Maria Boa.
(Sandro Fortunato*)
Cabe uma
explicação aos mais jovens, aos castos e aos pudicos. Cabaré, boate, casa de
massagens, puteiro, casa de strip, relax for men e outros templos do prazer
carnal não são tudo a mesma coisa.
Cabaré é
algo que quase não existe mais. Era o local de trabalho das damas, das mulheres
da noite. Nele havia uma dona, geralmente uma senhora respeitável, douta na
arte de fazer um homem gemer sem sentir dor, conhecedora de mistérios somente
revelados à meia luz, entre gemidos e sussurros. Essa senhora recebia em sua
casa várias meninas que, repetindo sua própria história, um dia haviam fugido
de casa ou sido colocadas para fora pelo pai envergonhado da filha ingrata que
desgraçara o lar fazendo safadeza antes do tempo e sem ser casada. Essas
meninas tinham cada uma, seu quarto, suas coisinhas, seu mundo. Tinham hora
para trabalhar. Tinham clientes preferidos. Também tinham amigos. Tinham uma
vida. E, essa não era nada fácil.
Ir a um
cabaré nem sempre significava buscar sexo pago. Frequentava-se cabaré para
beber, conversar com os amigos, com as meninas da casa, ver um show, enfim,
para se divertir e relaxar. Ao final, você poderia voltar para casa de espírito
mais tranquilo e sem necessariamente ter chegado às vias de fato.
Na provinciana
Natal desde os anos 40 a meados da década de 80, existiu o Cabaré de Maria Boa,
talvez o último desses locais que merecesse ser chamado assim. Era de
propriedade de uma verdadeira dama, respeitável cortesã.
Luz
vermelha, quartos minúsculos com acústica privilegiada aos que passavam no
corredor, toalhinha e bacia com água para lavar as partes, cerveja gelada,
meninas que conversavam, mulheres mais experientes com suas “frases de
sedução”: E aí, bonitão, vamos brincar um pouquinho hoje? ou Vem cá, simpático.
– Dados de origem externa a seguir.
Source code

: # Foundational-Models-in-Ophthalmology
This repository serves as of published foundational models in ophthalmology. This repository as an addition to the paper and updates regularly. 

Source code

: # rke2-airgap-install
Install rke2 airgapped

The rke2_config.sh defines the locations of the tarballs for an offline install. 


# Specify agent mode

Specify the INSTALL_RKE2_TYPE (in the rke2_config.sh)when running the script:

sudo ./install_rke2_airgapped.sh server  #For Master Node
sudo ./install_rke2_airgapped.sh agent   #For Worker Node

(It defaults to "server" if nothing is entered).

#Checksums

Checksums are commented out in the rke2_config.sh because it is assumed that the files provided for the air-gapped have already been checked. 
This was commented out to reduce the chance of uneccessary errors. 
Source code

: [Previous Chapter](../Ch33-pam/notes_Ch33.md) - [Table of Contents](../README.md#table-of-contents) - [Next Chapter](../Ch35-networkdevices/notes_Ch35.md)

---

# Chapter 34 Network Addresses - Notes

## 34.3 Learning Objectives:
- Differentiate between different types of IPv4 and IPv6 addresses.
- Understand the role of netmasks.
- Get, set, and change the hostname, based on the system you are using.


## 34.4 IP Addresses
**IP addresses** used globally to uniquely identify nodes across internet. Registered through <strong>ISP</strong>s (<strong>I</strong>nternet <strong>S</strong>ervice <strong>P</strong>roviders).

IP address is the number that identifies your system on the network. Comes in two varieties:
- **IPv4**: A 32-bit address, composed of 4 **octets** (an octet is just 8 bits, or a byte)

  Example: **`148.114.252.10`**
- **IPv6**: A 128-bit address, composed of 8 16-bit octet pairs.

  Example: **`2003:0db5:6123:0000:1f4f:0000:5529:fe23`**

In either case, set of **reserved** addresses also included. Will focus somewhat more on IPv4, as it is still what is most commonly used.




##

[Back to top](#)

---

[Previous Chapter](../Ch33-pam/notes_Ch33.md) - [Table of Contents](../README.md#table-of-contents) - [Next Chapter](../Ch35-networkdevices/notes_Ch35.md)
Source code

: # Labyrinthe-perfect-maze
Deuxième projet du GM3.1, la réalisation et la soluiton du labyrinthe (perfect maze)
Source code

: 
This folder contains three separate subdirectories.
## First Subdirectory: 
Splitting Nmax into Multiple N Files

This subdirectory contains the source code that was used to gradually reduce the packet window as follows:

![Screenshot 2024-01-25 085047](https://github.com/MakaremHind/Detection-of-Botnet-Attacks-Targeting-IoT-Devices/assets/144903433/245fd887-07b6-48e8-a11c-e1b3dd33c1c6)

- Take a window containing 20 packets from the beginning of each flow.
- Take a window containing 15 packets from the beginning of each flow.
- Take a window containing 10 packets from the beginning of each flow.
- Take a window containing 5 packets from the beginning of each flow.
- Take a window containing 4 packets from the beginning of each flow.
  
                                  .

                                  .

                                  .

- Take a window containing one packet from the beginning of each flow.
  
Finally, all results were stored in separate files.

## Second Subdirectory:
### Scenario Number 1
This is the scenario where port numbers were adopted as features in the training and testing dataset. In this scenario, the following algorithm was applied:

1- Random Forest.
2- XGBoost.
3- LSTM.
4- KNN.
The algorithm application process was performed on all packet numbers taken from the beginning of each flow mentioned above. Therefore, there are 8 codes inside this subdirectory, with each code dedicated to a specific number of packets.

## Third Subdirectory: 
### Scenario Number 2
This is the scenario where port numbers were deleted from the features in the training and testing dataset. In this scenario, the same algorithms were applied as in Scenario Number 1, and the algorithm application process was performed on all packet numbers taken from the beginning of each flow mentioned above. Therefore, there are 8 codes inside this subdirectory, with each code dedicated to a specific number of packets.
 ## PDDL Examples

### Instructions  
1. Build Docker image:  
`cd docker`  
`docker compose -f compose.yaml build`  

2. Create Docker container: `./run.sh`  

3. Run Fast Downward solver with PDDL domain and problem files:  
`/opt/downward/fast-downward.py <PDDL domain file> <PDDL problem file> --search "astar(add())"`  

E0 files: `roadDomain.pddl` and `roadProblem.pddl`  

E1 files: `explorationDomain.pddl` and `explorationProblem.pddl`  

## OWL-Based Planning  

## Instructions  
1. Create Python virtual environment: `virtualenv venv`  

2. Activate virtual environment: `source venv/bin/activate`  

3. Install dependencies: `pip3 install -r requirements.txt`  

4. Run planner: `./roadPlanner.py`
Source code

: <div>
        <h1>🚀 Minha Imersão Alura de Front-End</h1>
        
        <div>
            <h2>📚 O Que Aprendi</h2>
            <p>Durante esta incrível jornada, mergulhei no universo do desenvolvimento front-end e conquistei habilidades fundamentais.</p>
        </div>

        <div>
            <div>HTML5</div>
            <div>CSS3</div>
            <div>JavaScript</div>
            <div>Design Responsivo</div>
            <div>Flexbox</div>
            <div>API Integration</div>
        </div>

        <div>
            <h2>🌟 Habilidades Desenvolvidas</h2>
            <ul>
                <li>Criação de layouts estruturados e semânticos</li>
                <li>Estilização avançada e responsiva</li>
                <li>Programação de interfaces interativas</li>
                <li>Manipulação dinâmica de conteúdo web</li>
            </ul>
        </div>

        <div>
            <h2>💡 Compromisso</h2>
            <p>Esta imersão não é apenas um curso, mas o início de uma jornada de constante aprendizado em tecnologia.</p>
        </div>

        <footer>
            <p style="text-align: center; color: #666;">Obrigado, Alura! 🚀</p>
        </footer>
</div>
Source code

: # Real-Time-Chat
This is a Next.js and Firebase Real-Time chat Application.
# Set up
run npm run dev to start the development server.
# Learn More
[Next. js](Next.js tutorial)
A radiola de ficha a tocar e as meninas sonhando com alguém que as tirasse
daquele lugar.
Maria Boa
era natural de Campina Grande. Como teria vindo para Natal? Será que a menina,
então com pouco mais de vinte anos, que deixava Campina, poderia imaginar que a
Casa de Maria Boa faria fama no Brasil e no mundo e, mais que simples cabaré,
viraria referência turística da capital potiguar?
Maria Boa
chegou a Natal junto com os americanos e a Segunda Guerra. Sua casa levou se
tornou um referencial. Era frequentada por políticos e empresários. Funcionou
por aproximadamente meio século. Já era quase uma septuagenária quando
caminhava diariamente ao amanhecer pela Praia do Meio, onde morava, com uma
antiga amiga. Não se sabe se nessa época ainda aparecia para gerir os negócios.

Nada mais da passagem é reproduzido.